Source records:
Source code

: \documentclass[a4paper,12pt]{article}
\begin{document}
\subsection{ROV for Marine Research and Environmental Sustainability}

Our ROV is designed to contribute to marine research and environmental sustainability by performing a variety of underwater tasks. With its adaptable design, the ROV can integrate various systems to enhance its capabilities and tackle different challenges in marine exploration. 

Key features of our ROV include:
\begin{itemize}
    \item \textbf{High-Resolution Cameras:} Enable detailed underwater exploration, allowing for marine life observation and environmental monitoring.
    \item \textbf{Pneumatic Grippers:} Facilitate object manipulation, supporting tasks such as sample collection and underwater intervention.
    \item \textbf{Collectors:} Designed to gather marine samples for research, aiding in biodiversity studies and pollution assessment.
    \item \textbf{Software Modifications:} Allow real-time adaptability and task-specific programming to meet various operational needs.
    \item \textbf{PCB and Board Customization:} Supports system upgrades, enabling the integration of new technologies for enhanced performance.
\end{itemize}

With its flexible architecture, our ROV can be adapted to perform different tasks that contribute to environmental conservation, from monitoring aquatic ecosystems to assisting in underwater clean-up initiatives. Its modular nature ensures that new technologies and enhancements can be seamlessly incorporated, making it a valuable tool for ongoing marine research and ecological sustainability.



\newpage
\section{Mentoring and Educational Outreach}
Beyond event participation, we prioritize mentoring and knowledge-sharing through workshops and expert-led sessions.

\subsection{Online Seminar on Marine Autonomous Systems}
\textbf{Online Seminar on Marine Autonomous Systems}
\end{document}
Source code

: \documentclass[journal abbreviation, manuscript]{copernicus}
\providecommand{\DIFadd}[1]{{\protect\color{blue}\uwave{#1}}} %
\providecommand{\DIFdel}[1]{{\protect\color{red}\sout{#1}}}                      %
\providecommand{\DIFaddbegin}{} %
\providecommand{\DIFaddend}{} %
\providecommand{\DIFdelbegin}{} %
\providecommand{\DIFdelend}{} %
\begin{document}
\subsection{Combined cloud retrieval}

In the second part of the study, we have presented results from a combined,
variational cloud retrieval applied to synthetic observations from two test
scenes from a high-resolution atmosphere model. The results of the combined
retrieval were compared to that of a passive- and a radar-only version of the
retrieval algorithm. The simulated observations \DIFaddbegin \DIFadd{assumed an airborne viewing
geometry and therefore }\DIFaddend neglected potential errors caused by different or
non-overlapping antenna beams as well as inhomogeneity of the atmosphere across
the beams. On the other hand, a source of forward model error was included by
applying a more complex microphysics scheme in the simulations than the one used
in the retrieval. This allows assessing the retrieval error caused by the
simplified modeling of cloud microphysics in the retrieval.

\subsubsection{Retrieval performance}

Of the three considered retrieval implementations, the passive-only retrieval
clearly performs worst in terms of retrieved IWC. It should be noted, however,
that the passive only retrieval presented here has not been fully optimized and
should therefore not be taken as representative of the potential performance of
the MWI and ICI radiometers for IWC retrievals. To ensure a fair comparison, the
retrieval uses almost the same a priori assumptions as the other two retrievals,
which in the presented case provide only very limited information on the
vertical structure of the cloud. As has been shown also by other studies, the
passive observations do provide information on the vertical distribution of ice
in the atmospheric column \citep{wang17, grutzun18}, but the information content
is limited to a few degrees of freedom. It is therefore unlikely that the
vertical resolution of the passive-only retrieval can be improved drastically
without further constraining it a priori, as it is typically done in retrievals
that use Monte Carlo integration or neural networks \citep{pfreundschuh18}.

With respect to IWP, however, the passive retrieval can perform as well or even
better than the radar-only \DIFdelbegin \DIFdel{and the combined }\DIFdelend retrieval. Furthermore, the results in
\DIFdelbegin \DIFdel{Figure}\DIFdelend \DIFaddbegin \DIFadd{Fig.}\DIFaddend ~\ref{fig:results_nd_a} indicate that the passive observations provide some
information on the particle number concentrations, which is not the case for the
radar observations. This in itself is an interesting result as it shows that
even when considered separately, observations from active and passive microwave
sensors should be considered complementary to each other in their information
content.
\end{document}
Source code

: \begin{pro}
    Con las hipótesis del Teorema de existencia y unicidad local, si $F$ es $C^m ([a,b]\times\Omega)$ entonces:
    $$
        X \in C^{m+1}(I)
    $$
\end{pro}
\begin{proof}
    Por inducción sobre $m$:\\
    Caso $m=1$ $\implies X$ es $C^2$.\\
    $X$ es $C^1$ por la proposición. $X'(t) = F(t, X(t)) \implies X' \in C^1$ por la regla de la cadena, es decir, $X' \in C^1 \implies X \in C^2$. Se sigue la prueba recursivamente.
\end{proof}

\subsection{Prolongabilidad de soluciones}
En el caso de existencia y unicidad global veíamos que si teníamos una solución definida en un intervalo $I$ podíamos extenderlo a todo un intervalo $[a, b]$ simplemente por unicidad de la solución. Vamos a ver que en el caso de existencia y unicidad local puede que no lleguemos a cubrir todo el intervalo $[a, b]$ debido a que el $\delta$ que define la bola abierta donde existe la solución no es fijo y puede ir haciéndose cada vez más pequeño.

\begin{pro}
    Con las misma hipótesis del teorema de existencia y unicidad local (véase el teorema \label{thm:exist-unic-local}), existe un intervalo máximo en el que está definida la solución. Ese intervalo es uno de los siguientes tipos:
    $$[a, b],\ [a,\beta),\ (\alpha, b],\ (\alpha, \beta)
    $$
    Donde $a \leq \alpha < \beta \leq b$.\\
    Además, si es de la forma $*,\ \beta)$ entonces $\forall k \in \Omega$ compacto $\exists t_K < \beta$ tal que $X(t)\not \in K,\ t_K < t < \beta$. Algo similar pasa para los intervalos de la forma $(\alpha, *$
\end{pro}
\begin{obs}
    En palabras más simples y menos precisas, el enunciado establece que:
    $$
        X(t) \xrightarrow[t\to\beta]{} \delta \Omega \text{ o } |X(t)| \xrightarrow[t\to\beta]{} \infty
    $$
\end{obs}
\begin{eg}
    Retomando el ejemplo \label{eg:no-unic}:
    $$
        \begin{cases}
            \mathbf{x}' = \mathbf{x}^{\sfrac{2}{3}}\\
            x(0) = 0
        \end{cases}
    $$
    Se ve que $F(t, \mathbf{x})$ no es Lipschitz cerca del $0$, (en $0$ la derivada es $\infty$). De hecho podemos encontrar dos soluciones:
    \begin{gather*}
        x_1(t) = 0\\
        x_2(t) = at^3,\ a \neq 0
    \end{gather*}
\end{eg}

Aim of the exercise: Once you have read the records, write every one of them out again exactly.

Reply:
Source code

: \documentclass[a4paper,12pt]{article}
\begin{document}
\subsection{ROV for Marine Research and Environmental Sustainability}

Our ROV is designed to contribute to marine research and environmental sustainability by performing a variety of underwater tasks. With its adaptable design, the ROV can integrate various systems to enhance its capabilities and tackle different challenges in marine exploration. 

Key features of our ROV include:
\begin{itemize}
    \item \textbf{High-Resolution Cameras:} Enable detailed underwater exploration, allowing for marine life observation and environmental monitoring.
    \item \textbf{Pneumatic Grippers:} Facilitate object manipulation, supporting tasks such as sample collection and underwater intervention.
    \item \textbf{Collectors:} Designed to gather marine samples for research, aiding in biodiversity studies and pollution assessment.
    \item \textbf{Software Modifications:} Allow real-time adaptability and task-specific programming to meet various operational needs.
    \item \textbf{PCB and Board Customization:} Supports system upgrades, enabling the integration of new technologies for enhanced performance.
\end{itemize}

With its flexible architecture, our ROV can be adapted to perform different tasks that contribute to environmental conservation, from monitoring aquatic ecosystems to assisting in underwater clean-up initiatives. Its modular nature ensures that new technologies and enhancements can be seamlessly incorporated, making it a valuable tool for ongoing marine research and ecological sustainability.



\newpage
\section{Mentoring and Educational Outreach}
Beyond event participation, we prioritize mentoring and knowledge-sharing through workshops and expert-led sessions.

\subsection{Online Seminar on Marine Autonomous Systems}
\textbf{Online Seminar on Marine Autonomous Systems}
\end{document}
Source code

: \documentclass[journal abbreviation, manuscript]{copernicus}
\providecommand{\DIFadd}[1]{{\protect\color{blue}\uwave{#1}}} %
\providecommand{\DIFdel}[1]{{\protect\color{red}\sout{#1}}}                      %
\providecommand{\DIFaddbegin}{} %
\providecommand{\DIFaddend}{} %
\providecommand{\DIFdelbegin}{} %
\providecommand{\DIFdelend}{} %
\begin{document}
\subsection{Combined cloud retrieval}

In the second part of the study, we have presented results from a combined,
variational cloud retrieval applied to synthetic observations from two test
scenes from a high-resolution atmosphere model. The results of the combined
retrieval were compared to that of a passive- and a radar-only version of the
retrieval algorithm. The simulated observations \DIFaddbegin \DIFadd{assumed an airborne viewing
geometry and therefore }\DIFaddend neglected potential errors caused by different or
non-overlapping antenna beams as well as inhomogeneity of the atmosphere across
the beams. On the other hand, a source of forward model error was included by
applying a more complex microphysics scheme in the simulations than the one used
in the retrieval. This allows assessing the retrieval error caused by the
simplified modeling of cloud microphysics in the retrieval.

\subsubsection{Retrieval performance}

Of the three considered retrieval implementations, the passive-only retrieval
clearly performs worst in terms of retrieved IWC. It should be noted, however,
that the passive only retrieval presented here has not been fully optimized and
should therefore not be taken as representative of the potential performance of
the MWI and ICI radiometers for IWC retrievals. To ensure a fair comparison, the
retrieval uses almost the same a priori assumptions as the other two retrievals,
which in the presented case provide only very limited information on the
vertical structure of the cloud. As has been shown also by other studies, the
passive observations do provide information on the vertical distribution of ice
in the atmospheric column \citep{wang17, grutzun18}, but the information content
is limited to a few degrees of freedom. It is therefore unlikely that the
vertical resolution of the passive-only retrieval can be improved drastically
without further constraining it a priori, as it is typically done in retrievals
that use Monte Carlo integration or neural networks \citep{pfreundschuh18}.

With respect to IWP, however, the passive retrieval can perform as well or even
better than the radar-only \DIFdelbegin \DIFdel{and the combined }\DIFdelend retrieval. Furthermore, the results in
\DIFdelbegin \DIFdel{Figure}\DIFdelend \DIFaddbegin \DIFadd{Fig.}\DIFaddend ~\ref{fig:results_nd_a} indicate that the passive observations provide some
information on the particle number concentrations, which is not the case for the
radar observations. This in itself is an interesting result as it shows that
even when considered separately, observations from active and passive microwave
sensors should be considered complementary to each other in their information
content.
\end{document}
Source code

: \begin{pro}
    Con las hipótesis del Teorema de existencia y unicidad local, si $F$ es $C^m ([a,b]\times\Omega)$ entonces:
    $$
        X \in C^{m+1}(I)
    $$
\end{pro}
\begin{proof}
    Por inducción sobre $m$:\\
    Caso $m=1$ $\implies X$ es $C^2$.\\
    $X$ es $C^1$ por la proposición. $X'(t) = F(t, X(t)) \implies X' \in C^1$ por la regla de la cadena, es decir, $X' \in C^1 \implies X \in C^2$. Se sigue la prueba recursivamente.
\end{proof}

\subsection{Prolongabilidad de soluciones}
En el caso de existencia y unicidad global veíamos que si teníamos una solución definida en un intervalo $I$ podíamos extenderlo a todo un intervalo $[a, b]$ simplemente por unicidad de la solución. Vamos a ver que en el caso de existencia y unicidad local puede que no lleguemos a cubrir todo el intervalo $[a, b]$ debido a que el $\delta$ que define la bola abierta donde existe la solución no es fijo y puede ir haciéndose cada vez más pequeño.

\begin{pro}
    Con las misma hipótesis del teorema de existencia y unicidad local (véase el teorema \label{thm:exist-unic-local}), existe un intervalo máximo en el que está definida la solución. Ese intervalo es uno de los siguientes tipos:
    $$[a, b],\ [a,\beta),\ (\alpha, b],\ (\alpha, \beta)
    $$
    Donde $a \leq \alpha < \beta \leq b$.\\
    Además, si es de la forma $*,\ \beta)$ entonces $\forall k \in \Omega$ compacto $\exists t_K < \beta$ tal que $X(t)\not \in K,\ t_K < t < \beta$. Algo similar pasa para los intervalos de la forma $(\alpha, *$
\end{pro}
\begin{obs}
    En palabras más simples y menos precisas, el enunciado establece que:
    $$
        X(t) \xrightarrow[t\to\beta]{} \delta \Omega \text{ o } |X(t)| \xrightarrow[t\to\beta]{} \infty
    $$
\end{obs}
\begin{eg}
    Retomando el ejemplo \label{eg:no-unic}:
    $$
        \begin{cases}
            \mathbf{x}' = \mathbf{x}^{\sfrac{2}{3}}\\
            x(0) = 0
        \end{cases}
    $$
    Se ve que $F(t, \mathbf{x})$ no es Lipschitz cerca del $0$, (en $0$ la derivada es $\infty$). De hecho podemos encontrar dos soluciones:
    \begin{gather*}
        x_1(t) = 0\\
        x_2(t) = at^3,\ a \neq 0
    \end{gather*}
\end{eg}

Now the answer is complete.